Starting with Version 1.2, Harvest summarizes HTML using the generic SGML summarizer described in Section 4.5.2. The advantage of this approach is that the summarizer is more easily customizable, and fits with the well-conceived SGML model (where you define DTDs for individual document types and build interpretation software to understand DTDs rather than individual document types). The downside is that the summarizer is now pickier about syntax, and many Web documents are not syntically correct. Because of this pickiness, the default is for the HTML summarizer to run with syntax checking outputs disabled. If your documents are so badly formed that they confuse the parser, this may mean the summarizing process dies uncerimoniously. If you find that some of your HTML documents do not get summarized or only get summarized in part, you can turn syntax-checking output on by setting syntax_check = 1 in $HARVEST_HOME/lib/gatherer/SGML.sum.

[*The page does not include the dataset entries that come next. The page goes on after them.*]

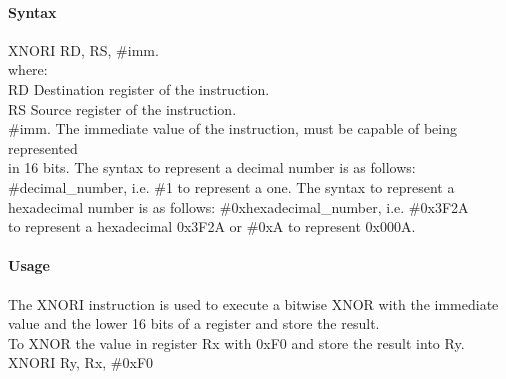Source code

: \documentclass[12pt]{article}
\begin{document}
    \paragraph{Syntax}
    \begin{flushleft}
    XNORI RD, RS, \#imm.\\
    \vspace{1em}        %
    where:\\
    \vspace{1em}
    RD  \hspace{3.6em} Destination register of the instruction.\\
    \vspace{1em}
    RS  \hspace{3.85em} Source register of the instruction.\\
    \vspace{1em}
    \#imm.  \hspace{1.8em} The immediate value of the instruction, must be capable of being represented\\             \hspace{5.4em} in 16 bits. The syntax to represent a decimal number is as follows:\\
            \hspace{5.4em} \#decimal\_number, i.e. \#1 to represent a one. The syntax to represent a\\
            \hspace{5.4em} hexadecimal number is as follows: \#0xhexadecimal\_number, i.e. \#0x3F2A \\
            \hspace{5.4em} to represent a hexadecimal 0x3F2A or \#0xA to represent 0x000A.\\
    \end{flushleft}
    
    \paragraph{Usage}
    \begin{flushleft}
    The XNORI instruction is used to execute a bitwise XNOR with the immediate value and the lower 16 bits of a register and store the result.\\    
    \vspace{1em}
    To XNOR the value in register Rx with 0xF0 and store the result into Ry.\\
    \vspace{1em}
    XNORI Ry, Rx, \#0xF0
    \end{flushleft}
    
\end{document}
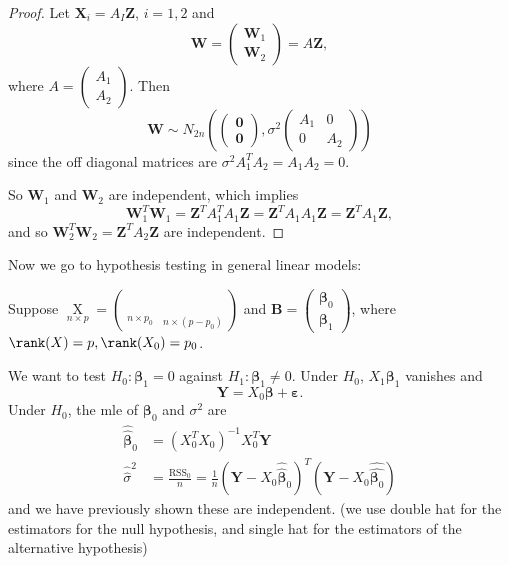 \documentclass[a4paper]{article}
\begin{document}
\begin{proof}
  Let $\mathbf{X}_i = A_I \mathbf{Z}$, $i = 1, 2$ and
  \[
    \mathbf{W} =
    \begin{pmatrix}
      \mathbf{W}_1\\
      \mathbf{W}_2
    \end{pmatrix} = A\mathbf{Z},
  \]
  where $A = \begin{pmatrix}A_1\\A_2\end{pmatrix}$. Then
  \[
    \mathbf{W}\sim N_{2n}\left(
    \begin{pmatrix}
      \mathbf{0}\\
      \mathbf{0}
    \end{pmatrix}, \sigma^2
    \begin{pmatrix}
      A_1 & 0\\
      0 & A_2
    \end{pmatrix}\right)
  \]
  since the off diagonal matrices are $\sigma^2 A_1^TA_2 = A_1A_2 = 0$.

  So $\mathbf{W}_1$ and $\mathbf{W}_2$ are independent, which implies
  \[
    \mathbf{W}_1^T \mathbf{W}_1 = \mathbf{Z}^TA_1^TA_1 \mathbf{Z} = \mathbf{Z}^T A_1A_1 \mathbf{Z} = \mathbf{Z}^T A_1 \mathbf{Z},
  \]
  and so $\mathbf{W}_2^T\mathbf{W}_2 = \mathbf{Z}^TA_2 \mathbf{Z}$ are independent.
\end{proof}
Now we go to hypothesis testing in general linear models:

Suppose $\mathop{X}\limits_{n \times p} = \left(\mathop{X_0}\limits_{n \times p_0}\, \mathop{X_1}\limits_{n \times (p - p_0)}\right)$ and $\mathbf{B} = \begin{pmatrix}\boldsymbol\beta_0 \\ \boldsymbol\beta_1\end{pmatrix}$, where $\rank (X) = p, \rank(X_0) = p_0$.

We want to test $H_0: \boldsymbol\beta_1 = 0$ against $H_1: \boldsymbol\beta_1 \not= 0$. Under $H_0$, $X_1 \boldsymbol\beta_1$ vanishes and
\[
  \mathbf{Y} = X_0 \boldsymbol\beta + \boldsymbol\varepsilon.
\]
Under $H_0$, the mle of $\boldsymbol\beta_0$ and $\sigma^2$ are
\begin{align*}
  \hat{\hat{\boldsymbol\beta}}_0 &= (X_0^TX_0)^{-1}X_0^T \mathbf{Y}\\
  \hat{\hat{\sigma}}^2 &= \frac{\mathrm{RSS}_0}{n} = \frac{1}{n} (\mathbf{Y} - X_0 \hat{\hat{\boldsymbol\beta}}_0)^T(\mathbf{Y} - X_0 \hat{\hat{\boldsymbol\beta_0}})
\end{align*}
and we have previously shown these are independent. (we use double hat for the estimators for the null hypothesis, and single hat for the estimators of the alternative hypothesis)
\end{document}
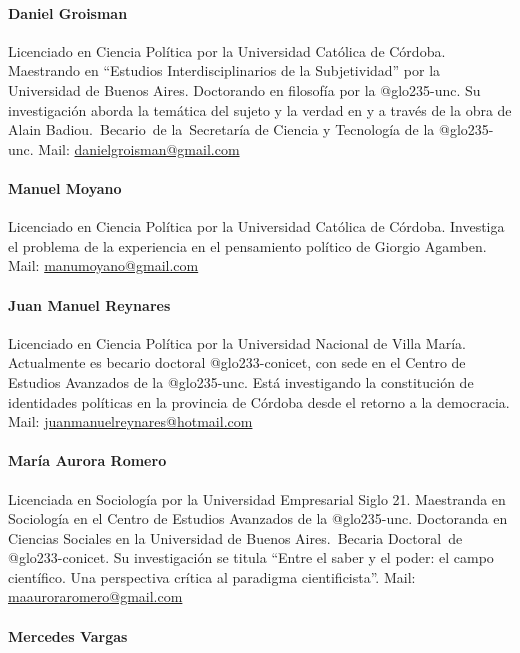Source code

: \paragraph{Daniel Groisman}

Licenciado en Ciencia Política por la Universidad Católica de Córdoba. Maestrando en \enquote{Estudios Interdisciplinarios de la Subjetividad} por la Universidad de Buenos Aires. Doctorando en filosofía por la \gls{@glo235-unc}. Su investigación aborda la temática del sujeto y la verdad en y a través de la obra de Alain Badiou.~Becario~de la~Secretaría de Ciencia y Tecnología de la \gls{@glo235-unc}. Mail: \url{danielgroisman@gmail.com}

\paragraph{Manuel Moyano}

Licenciado en Ciencia Política por la Universidad Católica de Córdoba. Investiga el problema de la experiencia en el pensamiento político de Giorgio Agamben. Mail: \url{manumoyano@gmail.com}

\paragraph{Juan Manuel Reynares}

Licenciado en Ciencia Política por la Universidad Nacional de Villa María. Actualmente es becario doctoral \gls{@glo233-conicet}, con sede en el Centro de Estudios Avanzados de la \gls{@glo235-unc}. Está investigando la constitución de identidades políticas en la provincia de Córdoba desde el retorno a la democracia. Mail: \url{juanmanuelreynares@hotmail.com}

\paragraph{María Aurora Romero}

Licenciada en Sociología por la Universidad Empresarial Siglo 21. Maestranda en Sociología en el Centro de Estudios Avanzados de la \gls{@glo235-unc}. Doctoranda en Ciencias Sociales en la Universidad de Buenos Aires.~Becaria Doctoral~de \gls{@glo233-conicet}. Su investigación se titula \enquote{Entre el saber y el poder: el campo científico. Una perspectiva crítica al paradigma cientificista}. Mail: \url{maauroraromero@gmail.com}

\paragraph{Mercedes Vargas}

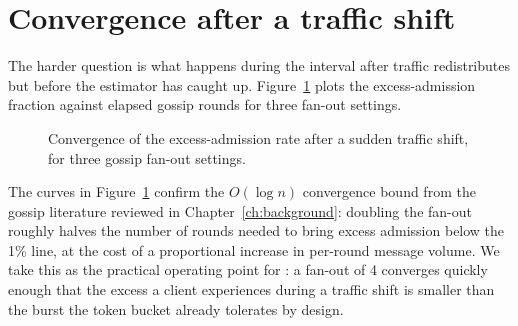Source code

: \section{Convergence after a traffic shift}

The harder question is what happens during the interval after traffic redistributes but
before the estimator has caught up. Figure~\ref{fig:latency} plots the excess-admission
fraction against elapsed gossip rounds for three fan-out settings.

\begin{figure}[ht]
  \centering
  \caption{Convergence of the excess-admission rate after a sudden traffic shift, for
    three gossip fan-out settings.}
  \label{fig:latency}
\end{figure}

The curves in Figure~\ref{fig:latency} confirm the $O(\log n)$ convergence bound from the
gossip literature reviewed in Chapter~\ref{ch:background}: doubling the fan-out roughly
halves the number of rounds needed to bring excess admission below the 1\% line, at the
cost of a proportional increase in per-round message volume. We take this as the practical
operating point for \sysname{}: a fan-out of 4 converges quickly enough that the excess a
client experiences during a traffic shift is smaller than the burst the token bucket already
tolerates by design.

That will allow you to see which documents are invalid and where.
Note that part of the reason for this problem is that Web browsers (like Netscape) do not insist on well-formed documents. So, users can easily create documents that are not completely valid, yet display fine. The problem should become less pronounced if/when people shift to creating HTML documents using HTML editors rather than editing the raw HTML themselves.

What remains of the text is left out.